“Tell me about yourself,” is a frequently asked question that I always struggle to answer. How much should we share in such circumstances? What kind of information do we reveal? To respond, we often polish ourselves, resurrect dead behaviors, carefully selecting sought-after traits to appear desirable, pleasant, approachable, and of course unique. We hide the traits that we despise and we convince ourselves that this is reality. We do this so often, until it becomes part of our psyche, an alter ego of sorts. Nevertheless, here is some information ‘about me.’
My name is Atiaf, it is the plural for ‘Taif’ which means an illusion, "al-want al-taif", means colors of the rainbow. Some Psychologists have researched the idea that names may influence their carriers. In my case it certainly feels so. I appreciate color, without it a room feels sad and lonely. Any white wall looks like a canvass to me, waiting for someone to paint over it, or mount a photograph. Like an illusion, I often live in my head. Analyzing or overanalyzing situations and other times imagining stories and dialogues. I often find myself in embarrassing situations, but I tend to embrace them and usually share these stories afterwards. They can make excellent dinner conversations, brightening the mood or breaking the ice.
I have lived in five different countries and visited over twenty. When asked “where are you from?” I can answer many different ways, but like Taiye Selasi suggests, ‘don’t ask where I'm from, ask where I’m a local.”

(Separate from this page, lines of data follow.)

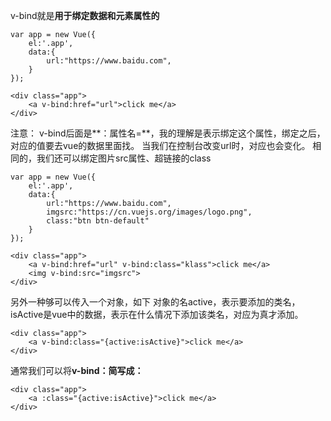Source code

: v-bind就是**用于绑定数据和元素属性的**
```
var app = new Vue({
	el:'.app',
	data:{
		url:"https://www.baidu.com",
	}
});
```
```
<div class="app">
	<a v-bind:href="url">click me</a>
</div>	
```
注意：
v-bind后面是**：属性名=**，我的理解是表示绑定这个属性，绑定之后，对应的值要去vue的数据里面找。
当我们在控制台改变url时，对应也会变化。
相同的，我们还可以绑定图片src属性、超链接的class
```
var app = new Vue({
	el:'.app',
	data:{
		url:"https://www.baidu.com",
        imgsrc:"https://cn.vuejs.org/images/logo.png",
        class:"btn btn-default"
	}
});
```
```
<div class="app">
	<a v-bind:href="url" v-bind:class="klass">click me</a>
	<img v-bind:src="imgsrc">
</div>	
```
另外一种够可以传入一个对象，如下
对象的名active，表示要添加的类名，isActive是vue中的数据，表示在什么情况下添加该类名，对应为真才添加。
```
<div class="app">
	<a v-bind:class="{active:isActive}">click me</a>
</div>	
```
通常我们可以将**v-bind：**简写成**：**
```
<div class="app">
	<a :class="{active:isActive}">click me</a>
</div>	
```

I love story telling, and I like to hear stories being shared in great details. Story telling has been a big part of my family. My illiterate grandmother possessed the best bedtime stories. The poems, short stories and the proverbs that she memorized were passed down to her from generation to generation. These proverbs for example carry with them stories of love, of war, of famine, of farming, of family dynamics etc. When the oral customs began to fade, these stories did as well.
Today I write to try and resurrect these forgotten histories. I’m working on a historical novel set in Yemen. The novel tells a story of the evolution of society through the lives of three generations of Yemeni women during and after the uprisings and wars that swept their country.
I started this blog in 2008, and since then it has become a mix of random rants, short stories, academic papers, articles, photos or reflections related to Yemen. It is basically a diary collection of everything I write, whether it merits publication or not.
I am also a researcher focused on social movements in Yemen, in particular in relation to women, workers, and youth; in addition to social justice, political developments and international policy. I have published a number of academic, policy and media reports on the above subjects. For a list of these papers, you can visit Linkedin.
Hope you enjoy the blog, and I welcome any comments. (I mean that, and I'm not just saying that to be polite.)